» **What the task requires**
What you return must match the records below character for character, except that no picture appears.

START Recorded information

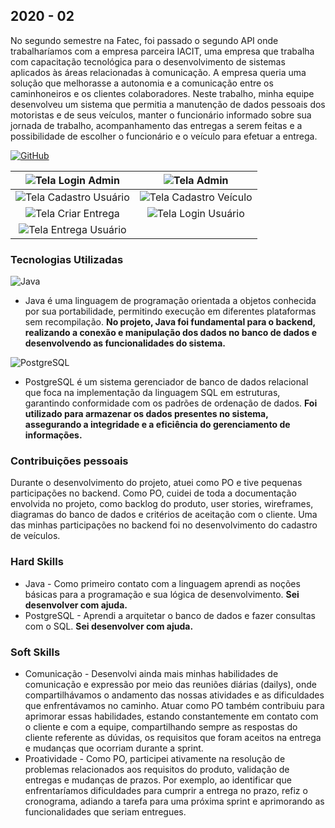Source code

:## 2020 - 02
No segundo semestre na Fatec, foi passado o segundo API onde trabalharíamos com a empresa parceira IACIT, uma empresa que trabalha com capacitação tecnológica para o desenvolvimento de sistemas aplicados às áreas relacionadas à comunicação. A empresa queria uma solução que melhorasse a autonomia e a comunicação entre os caminhoneiros e os clientes colaboradores. Neste trabalho, minha equipe desenvolveu um sistema que permitia a manutenção de dados pessoais dos motoristas e de seus veículos, manter o funcionário informado sobre sua jornada de trabalho, acompanhamento das entregas a serem feitas e a possibilidade de escolher o funcionário e o veículo para efetuar a entrega.

[![GitHub](https://img.shields.io/badge/GitHub-000000?style=for-the-badge&logo=github&logoColor=white&color=696969)](https://github.com/Vitor-y/Projeto-Integrador)

| ![Tela Login Admin](https://github.com/Vitor-y/Projeto-Integrador/blob/main/Img-Projeto/Gifs/Tela_Login_Admin.gif) | ![Tela Admin](https://github.com/Vitor-y/Projeto-Integrador/blob/main/Img-Projeto/Gifs/Tela_Admin.gif) |
|:---:|:---:|
| ![Tela Cadastro Usuário](https://github.com/Vitor-y/Projeto-Integrador/blob/main/Img-Projeto/Gifs/tela_cadastro_usuario.gif) | ![Tela Cadastro Veículo](https://github.com/Vitor-y/Projeto-Integrador/blob/main/Img-Projeto/Gifs/tela_cadastro_veiculo.gif) |
| ![Tela Criar Entrega](https://github.com/Vitor-y/Projeto-Integrador/blob/main/Img-Projeto/Gifs/Tela_Criar_Entrega.gif) | ![Tela Login Usuário](https://github.com/Vitor-y/Projeto-Integrador/blob/main/Img-Projeto/Gifs/Tela_Login_Usu%C3%A1rio.gif) |
| ![Tela Entrega Usuário](https://github.com/Vitor-y/Projeto-Integrador/blob/main/Img-Projeto/Gifs/Tela_Entrega_Usu%C3%A1rio.gif) | |


### Tecnologias Utilizadas

![Java](https://img.shields.io/badge/java-%23ED8B00.svg?style=for-the-badge&logo=openjdk&logoColor=white)
- Java é uma linguagem de programação orientada a objetos conhecida por sua portabilidade, permitindo execução em diferentes plataformas sem recompilação. **No projeto, Java foi fundamental para o backend, realizando a conexão e manipulação dos dados no banco de dados e desenvolvendo as funcionalidades do sistema.**


![PostgreSQL](https://img.shields.io/badge/PostgreSQL-000?style=for-the-badge&logo=postgresql&color=fff)
- PostgreSQL é um sistema gerenciador de banco de dados relacional que foca na implementação da linguagem SQL em estruturas, garantindo conformidade com os padrões de ordenação de dados. **Foi utilizado para armazenar os dados presentes no sistema, assegurando a integridade e a eficiência do gerenciamento de informações.**

### Contribuições pessoais 

Durante o desenvolvimento do projeto, atuei como PO e tive pequenas participações no backend. Como PO, cuidei de toda a documentação envolvida no projeto, como backlog do produto, user stories, wireframes, diagramas do banco de dados e critérios de aceitação com o cliente. Uma das minhas participações no backend foi no desenvolvimento do cadastro de veículos.

### Hard Skills 

- Java - Como primeiro contato com a linguagem aprendi as noções básicas para a programação e sua lógica de desenvolvimento. **Sei desenvolver com ajuda.** 
- PostgreSQL - Aprendi a arquitetar o banco de dados e fazer consultas com o SQL. **Sei desenvolver com ajuda.** 

### Soft Skills 

- Comunicação - Desenvolvi ainda mais minhas habilidades de comunicação e expressão por meio das reuniões diárias (dailys), onde compartilhávamos o andamento das nossas atividades e as dificuldades que enfrentávamos no caminho. Atuar como PO também contribuiu para aprimorar essas habilidades, estando constantemente em contato com o cliente e com a equipe, compartilhando sempre as respostas do cliente referente as dúvidas, os requisitos que foram aceitos na entrega e mudanças que ocorriam durante a sprint.
- Proatividade - Como PO, participei ativamente na resolução de problemas relacionados aos requisitos do produto, validação de entregas e mudanças de prazos. Por exemplo, ao identificar que enfrentaríamos dificuldades para cumprir a entrega no prazo, refiz o cronograma, adiando a tarefa para uma próxima sprint e aprimorando as funcionalidades que seriam entregues.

END Recorded information

» **The answer**
Source code

:## 2020 - 02
No segundo semestre na Fatec, foi passado o segundo API onde trabalharíamos com a empresa parceira IACIT, uma empresa que trabalha com capacitação tecnológica para o desenvolvimento de sistemas aplicados às áreas relacionadas à comunicação. A empresa queria uma solução que melhorasse a autonomia e a comunicação entre os caminhoneiros e os clientes colaboradores. Neste trabalho, minha equipe desenvolveu um sistema que permitia a manutenção de dados pessoais dos motoristas e de seus veículos, manter o funcionário informado sobre sua jornada de trabalho, acompanhamento das entregas a serem feitas e a possibilidade de escolher o funcionário e o veículo para efetuar a entrega.

[![GitHub](https://img.shields.io/badge/GitHub-000000?style=for-the-badge&logo=github&logoColor=white&color=696969)](https://github.com/Vitor-y/Projeto-Integrador)

| ![Tela Login Admin](https://github.com/Vitor-y/Projeto-Integrador/blob/main/Img-Projeto/Gifs/Tela_Login_Admin.gif) | ![Tela Admin](https://github.com/Vitor-y/Projeto-Integrador/blob/main/Img-Projeto/Gifs/Tela_Admin.gif) |
|:---:|:---:|
| ![Tela Cadastro Usuário](https://github.com/Vitor-y/Projeto-Integrador/blob/main/Img-Projeto/Gifs/tela_cadastro_usuario.gif) | ![Tela Cadastro Veículo](https://github.com/Vitor-y/Projeto-Integrador/blob/main/Img-Projeto/Gifs/tela_cadastro_veiculo.gif) |
| ![Tela Criar Entrega](https://github.com/Vitor-y/Projeto-Integrador/blob/main/Img-Projeto/Gifs/Tela_Criar_Entrega.gif) | ![Tela Login Usuário](https://github.com/Vitor-y/Projeto-Integrador/blob/main/Img-Projeto/Gifs/Tela_Login_Usu%C3%A1rio.gif) |
| ![Tela Entrega Usuário](https://github.com/Vitor-y/Projeto-Integrador/blob/main/Img-Projeto/Gifs/Tela_Entrega_Usu%C3%A1rio.gif) | |


### Tecnologias Utilizadas

![Java](https://img.shields.io/badge/java-%23ED8B00.svg?style=for-the-badge&logo=openjdk&logoColor=white)
- Java é uma linguagem de programação orientada a objetos conhecida por sua portabilidade, permitindo execução em diferentes plataformas sem recompilação. **No projeto, Java foi fundamental para o backend, realizando a conexão e manipulação dos dados no banco de dados e desenvolvendo as funcionalidades do sistema.**


![PostgreSQL](https://img.shields.io/badge/PostgreSQL-000?style=for-the-badge&logo=postgresql&color=fff)
- PostgreSQL é um sistema gerenciador de banco de dados relacional que foca na implementação da linguagem SQL em estruturas, garantindo conformidade com os padrões de ordenação de dados. **Foi utilizado para armazenar os dados presentes no sistema, assegurando a integridade e a eficiência do gerenciamento de informações.**

### Contribuições pessoais 

Durante o desenvolvimento do projeto, atuei como PO e tive pequenas participações no backend. Como PO, cuidei de toda a documentação envolvida no projeto, como backlog do produto, user stories, wireframes, diagramas do banco de dados e critérios de aceitação com o cliente. Uma das minhas participações no backend foi no desenvolvimento do cadastro de veículos.

### Hard Skills 

- Java - Como primeiro contato com a linguagem aprendi as noções básicas para a programação e sua lógica de desenvolvimento. **Sei desenvolver com ajuda.** 
- PostgreSQL - Aprendi a arquitetar o banco de dados e fazer consultas com o SQL. **Sei desenvolver com ajuda.** 

### Soft Skills 

- Comunicação - Desenvolvi ainda mais minhas habilidades de comunicação e expressão por meio das reuniões diárias (dailys), onde compartilhávamos o andamento das nossas atividades e as dificuldades que enfrentávamos no caminho. Atuar como PO também contribuiu para aprimorar essas habilidades, estando constantemente em contato com o cliente e com a equipe, compartilhando sempre as respostas do cliente referente as dúvidas, os requisitos que foram aceitos na entrega e mudanças que ocorriam durante a sprint.
- Proatividade - Como PO, participei ativamente na resolução de problemas relacionados aos requisitos do produto, validação de entregas e mudanças de prazos. Por exemplo, ao identificar que enfrentaríamos dificuldades para cumprir a entrega no prazo, refiz o cronograma, adiando a tarefa para uma próxima sprint e aprimorando as funcionalidades que seriam entregues.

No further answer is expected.